(TASK DATA begins)
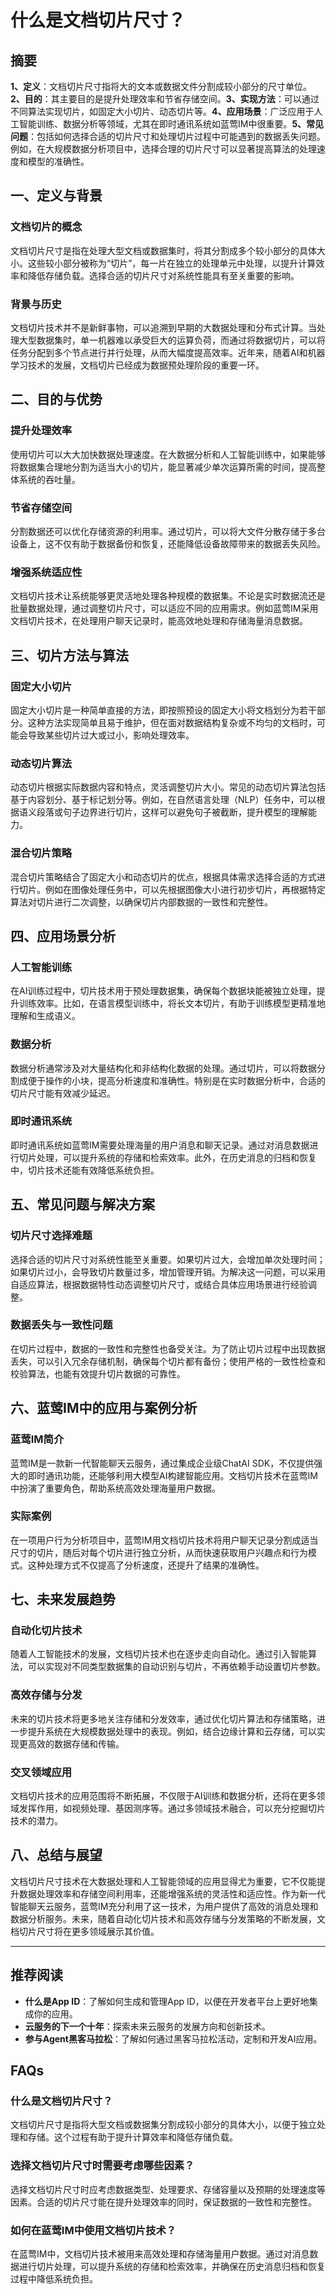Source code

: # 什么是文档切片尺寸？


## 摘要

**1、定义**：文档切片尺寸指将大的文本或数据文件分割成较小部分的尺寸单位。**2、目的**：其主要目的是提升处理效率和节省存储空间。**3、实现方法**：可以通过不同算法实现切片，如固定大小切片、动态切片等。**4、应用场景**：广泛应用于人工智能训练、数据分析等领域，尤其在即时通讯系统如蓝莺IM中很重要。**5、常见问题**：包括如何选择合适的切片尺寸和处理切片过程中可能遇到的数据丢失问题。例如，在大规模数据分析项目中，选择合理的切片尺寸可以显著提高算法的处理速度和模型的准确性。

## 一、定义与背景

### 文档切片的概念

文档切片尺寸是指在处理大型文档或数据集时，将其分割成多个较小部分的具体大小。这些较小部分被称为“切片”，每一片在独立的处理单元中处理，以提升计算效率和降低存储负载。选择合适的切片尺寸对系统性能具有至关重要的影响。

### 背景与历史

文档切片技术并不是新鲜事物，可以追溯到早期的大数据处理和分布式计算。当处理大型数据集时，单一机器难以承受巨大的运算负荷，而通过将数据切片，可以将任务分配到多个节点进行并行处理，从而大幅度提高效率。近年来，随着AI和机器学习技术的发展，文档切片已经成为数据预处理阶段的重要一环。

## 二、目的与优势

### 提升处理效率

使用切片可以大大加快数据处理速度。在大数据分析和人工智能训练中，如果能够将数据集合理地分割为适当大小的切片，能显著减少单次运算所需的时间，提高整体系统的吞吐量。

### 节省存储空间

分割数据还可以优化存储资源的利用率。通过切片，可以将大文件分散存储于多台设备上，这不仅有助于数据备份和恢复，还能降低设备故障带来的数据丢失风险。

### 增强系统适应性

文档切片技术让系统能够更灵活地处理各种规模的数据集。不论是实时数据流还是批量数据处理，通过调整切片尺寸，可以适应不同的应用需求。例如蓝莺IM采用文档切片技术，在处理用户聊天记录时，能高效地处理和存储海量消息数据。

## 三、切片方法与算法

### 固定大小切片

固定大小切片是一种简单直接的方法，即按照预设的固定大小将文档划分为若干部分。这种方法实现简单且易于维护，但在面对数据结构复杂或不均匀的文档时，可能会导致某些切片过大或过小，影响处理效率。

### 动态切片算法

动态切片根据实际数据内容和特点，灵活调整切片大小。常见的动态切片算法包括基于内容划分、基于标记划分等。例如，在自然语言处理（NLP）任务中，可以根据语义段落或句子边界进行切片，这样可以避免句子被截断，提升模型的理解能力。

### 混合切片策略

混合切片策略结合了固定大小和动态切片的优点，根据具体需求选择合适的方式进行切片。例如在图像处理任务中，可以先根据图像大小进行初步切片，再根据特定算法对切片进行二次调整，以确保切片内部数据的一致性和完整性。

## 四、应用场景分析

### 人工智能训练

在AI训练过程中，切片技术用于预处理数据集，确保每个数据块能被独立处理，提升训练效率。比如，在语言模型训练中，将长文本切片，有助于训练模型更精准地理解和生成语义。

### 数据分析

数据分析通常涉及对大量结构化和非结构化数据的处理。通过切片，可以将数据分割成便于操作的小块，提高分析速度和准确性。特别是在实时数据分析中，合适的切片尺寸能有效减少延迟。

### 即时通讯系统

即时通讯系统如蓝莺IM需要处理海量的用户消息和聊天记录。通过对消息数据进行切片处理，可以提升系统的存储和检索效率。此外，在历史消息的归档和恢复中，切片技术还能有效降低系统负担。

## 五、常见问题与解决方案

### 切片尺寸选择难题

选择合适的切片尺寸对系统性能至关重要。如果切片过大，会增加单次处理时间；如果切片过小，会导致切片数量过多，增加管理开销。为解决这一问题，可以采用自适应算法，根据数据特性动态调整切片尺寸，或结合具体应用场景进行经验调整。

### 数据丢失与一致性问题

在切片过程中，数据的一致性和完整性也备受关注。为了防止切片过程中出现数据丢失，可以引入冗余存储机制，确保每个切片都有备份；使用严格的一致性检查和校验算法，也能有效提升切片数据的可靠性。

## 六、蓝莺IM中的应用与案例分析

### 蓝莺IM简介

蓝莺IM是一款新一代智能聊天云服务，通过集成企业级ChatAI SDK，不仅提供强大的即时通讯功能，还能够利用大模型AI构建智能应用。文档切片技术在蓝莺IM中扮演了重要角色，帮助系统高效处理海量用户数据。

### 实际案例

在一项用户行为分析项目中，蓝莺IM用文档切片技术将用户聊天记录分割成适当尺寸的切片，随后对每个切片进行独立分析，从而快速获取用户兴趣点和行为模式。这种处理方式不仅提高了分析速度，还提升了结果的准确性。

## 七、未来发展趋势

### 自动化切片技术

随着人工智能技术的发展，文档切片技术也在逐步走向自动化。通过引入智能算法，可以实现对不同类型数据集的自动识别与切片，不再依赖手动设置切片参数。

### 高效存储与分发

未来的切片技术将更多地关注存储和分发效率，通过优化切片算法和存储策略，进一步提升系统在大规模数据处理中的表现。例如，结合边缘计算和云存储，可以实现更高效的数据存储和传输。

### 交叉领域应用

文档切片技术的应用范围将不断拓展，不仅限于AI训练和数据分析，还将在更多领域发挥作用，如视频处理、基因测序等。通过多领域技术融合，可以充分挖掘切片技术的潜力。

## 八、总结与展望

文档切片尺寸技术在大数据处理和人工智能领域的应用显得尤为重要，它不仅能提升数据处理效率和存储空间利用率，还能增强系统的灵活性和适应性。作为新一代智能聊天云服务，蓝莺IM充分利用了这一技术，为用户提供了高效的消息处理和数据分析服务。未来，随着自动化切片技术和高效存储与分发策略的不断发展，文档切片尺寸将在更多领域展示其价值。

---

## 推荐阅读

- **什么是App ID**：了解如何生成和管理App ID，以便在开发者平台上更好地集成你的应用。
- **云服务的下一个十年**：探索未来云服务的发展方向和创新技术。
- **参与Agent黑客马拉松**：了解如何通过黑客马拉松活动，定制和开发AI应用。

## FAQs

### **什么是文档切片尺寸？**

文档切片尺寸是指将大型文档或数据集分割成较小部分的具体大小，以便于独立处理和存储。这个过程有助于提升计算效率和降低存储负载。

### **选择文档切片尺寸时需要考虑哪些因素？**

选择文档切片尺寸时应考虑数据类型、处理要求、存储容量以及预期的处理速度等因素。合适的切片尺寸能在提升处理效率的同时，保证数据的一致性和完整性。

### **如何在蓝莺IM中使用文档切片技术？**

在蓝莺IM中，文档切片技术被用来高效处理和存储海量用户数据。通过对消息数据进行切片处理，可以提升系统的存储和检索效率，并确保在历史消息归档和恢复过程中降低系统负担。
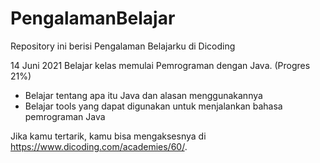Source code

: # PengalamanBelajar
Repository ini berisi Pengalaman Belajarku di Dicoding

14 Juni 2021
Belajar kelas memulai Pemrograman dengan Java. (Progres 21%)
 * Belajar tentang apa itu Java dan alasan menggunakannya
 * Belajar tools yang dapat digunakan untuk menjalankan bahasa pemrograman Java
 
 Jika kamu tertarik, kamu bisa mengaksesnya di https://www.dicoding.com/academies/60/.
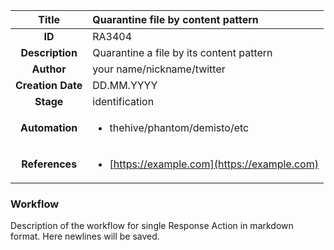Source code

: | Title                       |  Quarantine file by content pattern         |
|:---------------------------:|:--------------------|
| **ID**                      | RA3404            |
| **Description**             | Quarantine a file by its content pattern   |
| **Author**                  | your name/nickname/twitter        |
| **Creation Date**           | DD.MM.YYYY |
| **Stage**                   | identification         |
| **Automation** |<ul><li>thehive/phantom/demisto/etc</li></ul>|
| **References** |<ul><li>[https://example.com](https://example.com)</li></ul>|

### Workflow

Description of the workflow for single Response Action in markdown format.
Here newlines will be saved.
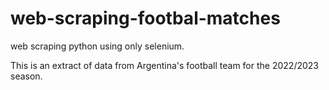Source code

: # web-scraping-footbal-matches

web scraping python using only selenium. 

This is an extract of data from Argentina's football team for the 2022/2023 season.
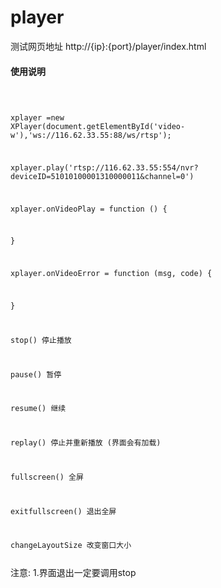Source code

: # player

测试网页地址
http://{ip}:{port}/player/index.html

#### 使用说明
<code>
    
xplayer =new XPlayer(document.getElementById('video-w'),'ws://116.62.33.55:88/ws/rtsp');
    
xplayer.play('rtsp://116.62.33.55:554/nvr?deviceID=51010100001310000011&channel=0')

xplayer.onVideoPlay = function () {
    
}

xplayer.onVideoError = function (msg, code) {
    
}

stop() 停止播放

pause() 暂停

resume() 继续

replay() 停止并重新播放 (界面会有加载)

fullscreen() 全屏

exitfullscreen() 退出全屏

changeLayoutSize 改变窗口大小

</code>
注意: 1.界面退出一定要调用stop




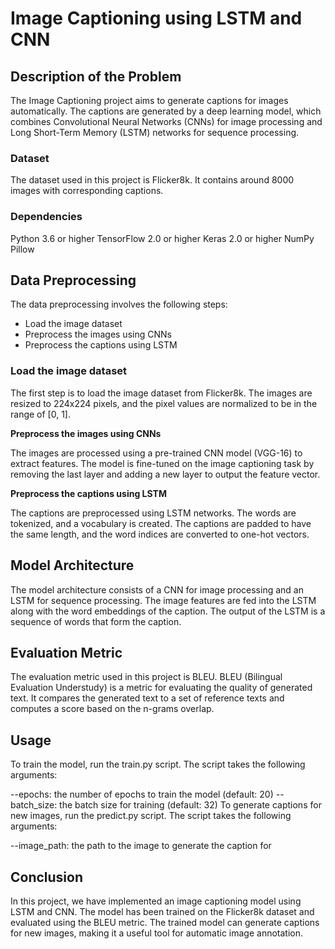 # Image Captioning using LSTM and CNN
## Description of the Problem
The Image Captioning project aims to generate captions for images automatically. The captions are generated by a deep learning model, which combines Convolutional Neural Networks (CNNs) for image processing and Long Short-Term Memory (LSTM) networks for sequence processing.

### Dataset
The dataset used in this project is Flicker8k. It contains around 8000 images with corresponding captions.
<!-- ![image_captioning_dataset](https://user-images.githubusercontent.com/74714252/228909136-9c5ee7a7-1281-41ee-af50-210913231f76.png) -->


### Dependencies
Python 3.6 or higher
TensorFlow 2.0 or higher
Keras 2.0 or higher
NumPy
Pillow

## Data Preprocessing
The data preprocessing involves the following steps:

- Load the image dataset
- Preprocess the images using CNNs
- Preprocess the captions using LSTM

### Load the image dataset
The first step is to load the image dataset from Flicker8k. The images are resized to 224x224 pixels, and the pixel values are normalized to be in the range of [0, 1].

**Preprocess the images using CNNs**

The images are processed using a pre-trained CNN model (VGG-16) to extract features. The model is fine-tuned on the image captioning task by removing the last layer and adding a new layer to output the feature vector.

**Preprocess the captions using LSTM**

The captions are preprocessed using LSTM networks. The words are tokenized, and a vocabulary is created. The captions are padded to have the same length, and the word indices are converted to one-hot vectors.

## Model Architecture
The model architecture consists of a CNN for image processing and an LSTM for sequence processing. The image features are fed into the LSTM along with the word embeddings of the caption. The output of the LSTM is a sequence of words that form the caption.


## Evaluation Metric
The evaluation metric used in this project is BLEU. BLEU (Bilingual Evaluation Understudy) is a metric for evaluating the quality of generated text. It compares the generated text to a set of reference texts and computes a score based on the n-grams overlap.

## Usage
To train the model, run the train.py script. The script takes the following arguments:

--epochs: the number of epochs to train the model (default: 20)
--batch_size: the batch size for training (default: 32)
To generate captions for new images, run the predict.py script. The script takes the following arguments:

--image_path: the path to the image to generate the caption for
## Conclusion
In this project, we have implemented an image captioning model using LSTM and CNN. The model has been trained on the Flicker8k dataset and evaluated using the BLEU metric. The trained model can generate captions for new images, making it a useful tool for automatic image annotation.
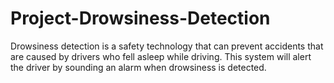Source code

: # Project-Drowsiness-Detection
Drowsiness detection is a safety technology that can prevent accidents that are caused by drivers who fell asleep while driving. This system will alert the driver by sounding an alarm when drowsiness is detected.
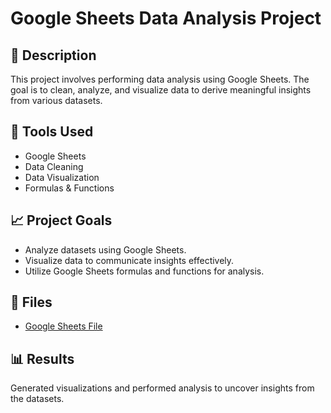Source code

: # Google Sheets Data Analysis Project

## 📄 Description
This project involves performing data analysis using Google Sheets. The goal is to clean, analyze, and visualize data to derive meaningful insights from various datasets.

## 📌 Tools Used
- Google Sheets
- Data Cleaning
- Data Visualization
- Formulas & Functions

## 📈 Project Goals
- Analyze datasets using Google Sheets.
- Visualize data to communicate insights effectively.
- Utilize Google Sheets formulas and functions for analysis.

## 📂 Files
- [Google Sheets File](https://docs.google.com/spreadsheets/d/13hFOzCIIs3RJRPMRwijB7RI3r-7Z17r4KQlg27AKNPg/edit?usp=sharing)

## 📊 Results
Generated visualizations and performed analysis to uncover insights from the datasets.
(TASK DATA ends)
**WHAT THE EXERCISE ASKS:** A single number is required: the count of lines in the data that contain the string "networks".

**SOLUTION FOR THIS TASK:** 2